Which color of the light spectrum is most favorable to algae(especilly the nuisance BBA)?


----------



## Fahnell (Jan 20, 2011)

all spectrum
they are inferior plants and they can adapt to all light wavelenghts .
You may ask..what light wavelenghts favors most the plants . that is another stuff

the pic will show you some good spectrum for plants (sorry it is a little pic but you cand figure it out i hope - just look on what colors the spikes are located)
4000K color temp


----------



## specks (Dec 25, 2010)

Which lighting color favor algae growrth more? Pink or blue?


----------



## boringname (Nov 11, 2010)

specks said:


> Which lighting color favor algae growrth more? Pink or blue?


The idea here is that algae can use a wider spectrum than plants. So if you focus the light on the spectrum plants prefer they will out compete the algae. I don't think your going to get a better answer than that.


----------



## Fahnell (Jan 20, 2011)

ok
if for example blue is good for plants that blue is DIVINE for algae 
get the point ?
Plants do kill algae with chemicals - alelopathy for example

btw. respect alage . 3 blns year ago they started to add O2 to our air.


----------



## mistergreen (Dec 9, 2006)

Fahnell said:


> all spectrum
> they are inferior plants and they can adapt to all light wavelenghts .
> You may ask..what light wavelenghts favors most the plants . that is another stuff
> 
> ...


this image looks wrong... not sure where you got it. It's strong in green and yellow. It looks like light preferred by the human eye.

Plants/green algae prefer blue and red.

Algae live where plants live. Sorry, you can't get rid of them.


----------



## captain_bu (Oct 20, 2007)

mistergreen said:


> this image looks wrong... not sure where you got it. It's strong in green and yellow. It looks like light preferred by the human eye.
> 
> Plants/green algae prefer blue and red.
> 
> Algae live where plants live. Sorry, you can't get rid of them.
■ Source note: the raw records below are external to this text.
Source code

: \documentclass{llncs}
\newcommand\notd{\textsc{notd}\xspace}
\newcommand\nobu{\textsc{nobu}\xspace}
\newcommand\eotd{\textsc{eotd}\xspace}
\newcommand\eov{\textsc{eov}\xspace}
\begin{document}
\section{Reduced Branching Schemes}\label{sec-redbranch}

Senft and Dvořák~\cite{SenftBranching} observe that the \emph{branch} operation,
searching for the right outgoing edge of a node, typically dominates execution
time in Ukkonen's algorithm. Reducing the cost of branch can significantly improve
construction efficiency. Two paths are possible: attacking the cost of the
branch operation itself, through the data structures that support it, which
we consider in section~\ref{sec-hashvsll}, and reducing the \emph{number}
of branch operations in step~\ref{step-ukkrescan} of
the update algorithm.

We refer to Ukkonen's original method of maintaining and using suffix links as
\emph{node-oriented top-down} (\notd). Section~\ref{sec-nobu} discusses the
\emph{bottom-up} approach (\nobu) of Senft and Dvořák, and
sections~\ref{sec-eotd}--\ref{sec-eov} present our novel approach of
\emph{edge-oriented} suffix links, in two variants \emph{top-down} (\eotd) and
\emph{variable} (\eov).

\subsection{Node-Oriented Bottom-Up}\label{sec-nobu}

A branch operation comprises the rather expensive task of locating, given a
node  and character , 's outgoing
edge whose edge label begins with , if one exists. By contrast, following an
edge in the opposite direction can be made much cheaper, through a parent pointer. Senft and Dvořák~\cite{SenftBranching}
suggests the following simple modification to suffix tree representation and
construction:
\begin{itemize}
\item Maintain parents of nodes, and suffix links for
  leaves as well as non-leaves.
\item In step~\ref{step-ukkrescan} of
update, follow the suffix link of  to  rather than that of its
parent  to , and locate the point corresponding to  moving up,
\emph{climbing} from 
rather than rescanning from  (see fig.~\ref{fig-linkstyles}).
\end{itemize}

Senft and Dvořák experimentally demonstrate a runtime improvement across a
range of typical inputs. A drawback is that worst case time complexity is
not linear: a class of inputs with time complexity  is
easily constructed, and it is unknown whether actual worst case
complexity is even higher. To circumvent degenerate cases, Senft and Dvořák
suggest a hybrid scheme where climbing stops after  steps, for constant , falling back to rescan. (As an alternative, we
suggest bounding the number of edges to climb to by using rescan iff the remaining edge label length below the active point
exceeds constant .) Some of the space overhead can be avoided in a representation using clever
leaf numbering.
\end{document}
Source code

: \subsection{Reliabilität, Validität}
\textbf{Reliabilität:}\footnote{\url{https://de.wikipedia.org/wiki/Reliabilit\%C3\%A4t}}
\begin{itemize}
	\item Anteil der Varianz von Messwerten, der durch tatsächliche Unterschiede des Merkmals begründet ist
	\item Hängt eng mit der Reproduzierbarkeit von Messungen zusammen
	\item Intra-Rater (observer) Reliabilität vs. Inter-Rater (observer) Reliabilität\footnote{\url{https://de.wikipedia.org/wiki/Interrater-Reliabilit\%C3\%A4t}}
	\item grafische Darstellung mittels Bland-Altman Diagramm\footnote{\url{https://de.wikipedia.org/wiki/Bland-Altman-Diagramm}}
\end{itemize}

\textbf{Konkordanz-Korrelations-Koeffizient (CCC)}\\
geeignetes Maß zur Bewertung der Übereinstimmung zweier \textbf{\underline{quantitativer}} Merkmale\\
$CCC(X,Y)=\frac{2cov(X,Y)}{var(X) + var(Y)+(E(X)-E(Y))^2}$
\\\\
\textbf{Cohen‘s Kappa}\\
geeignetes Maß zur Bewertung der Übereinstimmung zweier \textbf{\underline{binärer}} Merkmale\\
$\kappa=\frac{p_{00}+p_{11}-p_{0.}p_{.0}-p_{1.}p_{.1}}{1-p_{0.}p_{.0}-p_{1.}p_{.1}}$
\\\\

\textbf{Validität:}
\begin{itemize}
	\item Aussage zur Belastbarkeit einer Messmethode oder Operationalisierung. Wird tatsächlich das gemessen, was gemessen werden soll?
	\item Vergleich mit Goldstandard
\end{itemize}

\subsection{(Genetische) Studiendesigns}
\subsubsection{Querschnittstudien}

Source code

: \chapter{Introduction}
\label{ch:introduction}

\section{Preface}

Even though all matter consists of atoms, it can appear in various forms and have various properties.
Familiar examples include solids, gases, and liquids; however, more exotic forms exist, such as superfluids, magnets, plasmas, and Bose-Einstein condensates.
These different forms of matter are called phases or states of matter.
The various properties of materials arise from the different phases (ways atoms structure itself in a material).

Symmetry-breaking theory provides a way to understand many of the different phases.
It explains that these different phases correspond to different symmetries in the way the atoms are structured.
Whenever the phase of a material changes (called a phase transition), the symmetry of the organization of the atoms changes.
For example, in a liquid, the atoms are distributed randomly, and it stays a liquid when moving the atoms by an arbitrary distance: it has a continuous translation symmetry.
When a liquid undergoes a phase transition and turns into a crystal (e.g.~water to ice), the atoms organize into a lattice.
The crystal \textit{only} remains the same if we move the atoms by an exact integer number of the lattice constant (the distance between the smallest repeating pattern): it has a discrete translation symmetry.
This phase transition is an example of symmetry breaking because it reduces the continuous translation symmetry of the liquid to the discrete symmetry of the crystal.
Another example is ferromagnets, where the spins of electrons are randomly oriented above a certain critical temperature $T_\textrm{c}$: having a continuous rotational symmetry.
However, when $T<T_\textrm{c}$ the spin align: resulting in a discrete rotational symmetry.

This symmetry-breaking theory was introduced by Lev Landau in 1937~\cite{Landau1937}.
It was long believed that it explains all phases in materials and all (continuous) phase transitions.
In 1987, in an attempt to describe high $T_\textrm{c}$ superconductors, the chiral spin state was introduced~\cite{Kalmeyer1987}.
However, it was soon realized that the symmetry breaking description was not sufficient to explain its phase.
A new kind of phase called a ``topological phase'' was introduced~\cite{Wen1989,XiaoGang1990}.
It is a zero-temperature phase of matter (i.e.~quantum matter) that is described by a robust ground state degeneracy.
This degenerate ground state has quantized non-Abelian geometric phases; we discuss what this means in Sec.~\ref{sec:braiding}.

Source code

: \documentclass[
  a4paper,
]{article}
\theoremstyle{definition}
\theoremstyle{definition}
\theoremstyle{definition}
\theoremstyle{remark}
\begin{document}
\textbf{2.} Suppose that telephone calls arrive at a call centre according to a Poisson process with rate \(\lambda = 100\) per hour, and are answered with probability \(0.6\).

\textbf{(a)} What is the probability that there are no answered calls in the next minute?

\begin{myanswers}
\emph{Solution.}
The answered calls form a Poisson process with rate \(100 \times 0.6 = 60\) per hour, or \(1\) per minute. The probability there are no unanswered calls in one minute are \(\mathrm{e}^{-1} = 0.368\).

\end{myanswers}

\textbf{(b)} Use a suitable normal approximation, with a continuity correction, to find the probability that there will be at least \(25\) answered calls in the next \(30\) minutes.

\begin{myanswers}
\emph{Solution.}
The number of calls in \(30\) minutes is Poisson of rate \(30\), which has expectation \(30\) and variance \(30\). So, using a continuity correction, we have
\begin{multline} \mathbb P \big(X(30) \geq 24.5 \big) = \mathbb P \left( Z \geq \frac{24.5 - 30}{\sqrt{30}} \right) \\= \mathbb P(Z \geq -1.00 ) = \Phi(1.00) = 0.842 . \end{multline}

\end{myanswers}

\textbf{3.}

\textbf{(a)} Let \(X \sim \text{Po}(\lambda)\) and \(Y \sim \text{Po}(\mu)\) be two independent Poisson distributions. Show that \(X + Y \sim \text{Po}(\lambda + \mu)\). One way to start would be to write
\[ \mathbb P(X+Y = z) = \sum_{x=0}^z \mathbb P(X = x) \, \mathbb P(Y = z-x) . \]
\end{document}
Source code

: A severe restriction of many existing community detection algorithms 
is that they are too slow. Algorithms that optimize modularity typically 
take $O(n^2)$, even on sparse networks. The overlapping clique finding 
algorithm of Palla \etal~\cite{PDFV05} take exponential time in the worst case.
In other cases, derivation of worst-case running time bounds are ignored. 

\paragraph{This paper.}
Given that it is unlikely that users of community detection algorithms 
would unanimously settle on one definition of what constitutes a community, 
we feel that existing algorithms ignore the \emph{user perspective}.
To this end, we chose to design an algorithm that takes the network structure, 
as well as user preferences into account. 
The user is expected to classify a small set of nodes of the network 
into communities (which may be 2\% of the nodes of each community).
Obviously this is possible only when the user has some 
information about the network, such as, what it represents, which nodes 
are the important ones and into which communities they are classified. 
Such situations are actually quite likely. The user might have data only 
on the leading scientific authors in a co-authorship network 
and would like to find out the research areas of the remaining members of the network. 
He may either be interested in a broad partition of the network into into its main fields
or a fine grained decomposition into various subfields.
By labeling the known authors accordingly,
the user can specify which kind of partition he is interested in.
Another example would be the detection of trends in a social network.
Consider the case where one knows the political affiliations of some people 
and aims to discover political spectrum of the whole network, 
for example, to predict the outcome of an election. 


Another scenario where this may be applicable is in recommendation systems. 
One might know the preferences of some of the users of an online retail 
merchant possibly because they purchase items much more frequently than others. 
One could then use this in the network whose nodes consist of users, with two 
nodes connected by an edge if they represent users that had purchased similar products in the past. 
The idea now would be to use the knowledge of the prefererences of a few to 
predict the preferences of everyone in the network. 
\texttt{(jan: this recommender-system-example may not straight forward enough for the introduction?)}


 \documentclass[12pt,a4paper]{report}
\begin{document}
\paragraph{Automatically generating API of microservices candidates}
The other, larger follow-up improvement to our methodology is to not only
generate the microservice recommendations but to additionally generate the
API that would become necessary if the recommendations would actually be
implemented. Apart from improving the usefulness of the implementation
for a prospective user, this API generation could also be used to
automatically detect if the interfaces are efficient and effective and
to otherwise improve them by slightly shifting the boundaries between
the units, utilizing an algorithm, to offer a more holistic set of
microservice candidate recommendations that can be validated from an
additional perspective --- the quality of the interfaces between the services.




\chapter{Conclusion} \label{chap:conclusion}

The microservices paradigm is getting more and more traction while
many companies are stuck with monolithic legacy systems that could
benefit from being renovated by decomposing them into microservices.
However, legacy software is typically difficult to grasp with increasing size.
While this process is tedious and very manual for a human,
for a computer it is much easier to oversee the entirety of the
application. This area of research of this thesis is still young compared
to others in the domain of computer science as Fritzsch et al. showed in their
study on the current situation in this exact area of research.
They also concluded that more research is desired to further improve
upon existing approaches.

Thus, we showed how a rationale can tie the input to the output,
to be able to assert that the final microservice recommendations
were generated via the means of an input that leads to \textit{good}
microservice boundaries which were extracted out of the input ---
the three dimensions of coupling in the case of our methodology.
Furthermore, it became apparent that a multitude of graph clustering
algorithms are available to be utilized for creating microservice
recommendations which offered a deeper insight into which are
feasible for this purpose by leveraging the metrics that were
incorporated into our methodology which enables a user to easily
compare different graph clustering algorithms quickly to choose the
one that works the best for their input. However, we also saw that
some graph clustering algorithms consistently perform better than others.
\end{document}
Whether it is wrong or right the spectrum shown is unique to whatever manufacturers bulb it represents. In other words 4K bulbs (example posted) or bulbs of any color temperature made by different manufacturers can have very different spectral characteristics.

Agree that you are not going to prevent algae by selecting the "right" bulb.


----------



## shane3fan (Nov 2, 2009)

Fahnell said:


> all spectrum
> they are *inferior plants* and *they can adapt to all light wavelenghts* .
> You may ask..what light wavelenghts favors most the plants . that is another stuff
> 
> ...


 
Sounds like algae isnt such an inferior plant after all. Survival of the fittest seems to lean towards algae being the better organism.


----------



## Rockhoe14er (Jan 19, 2011)

shane3fan said:


> Sounds like algae isnt such an inferior plant after all. Survival of the fittest seems to lean towards algae being the better organism.


true true. Algae is soo much easier to grow. 

maybe i should make the first algae only tank. zero maintanance, zero water changes.... lol


----------



## Fahnell (Jan 20, 2011)

That is my JBL plant designed T8 15w tube 
very common here in Europe . 
i think of algae as the last stronghold for life on earth .they are so basic and resilient that they will start the cycle of life even after coliding with a 50km asteroid


----------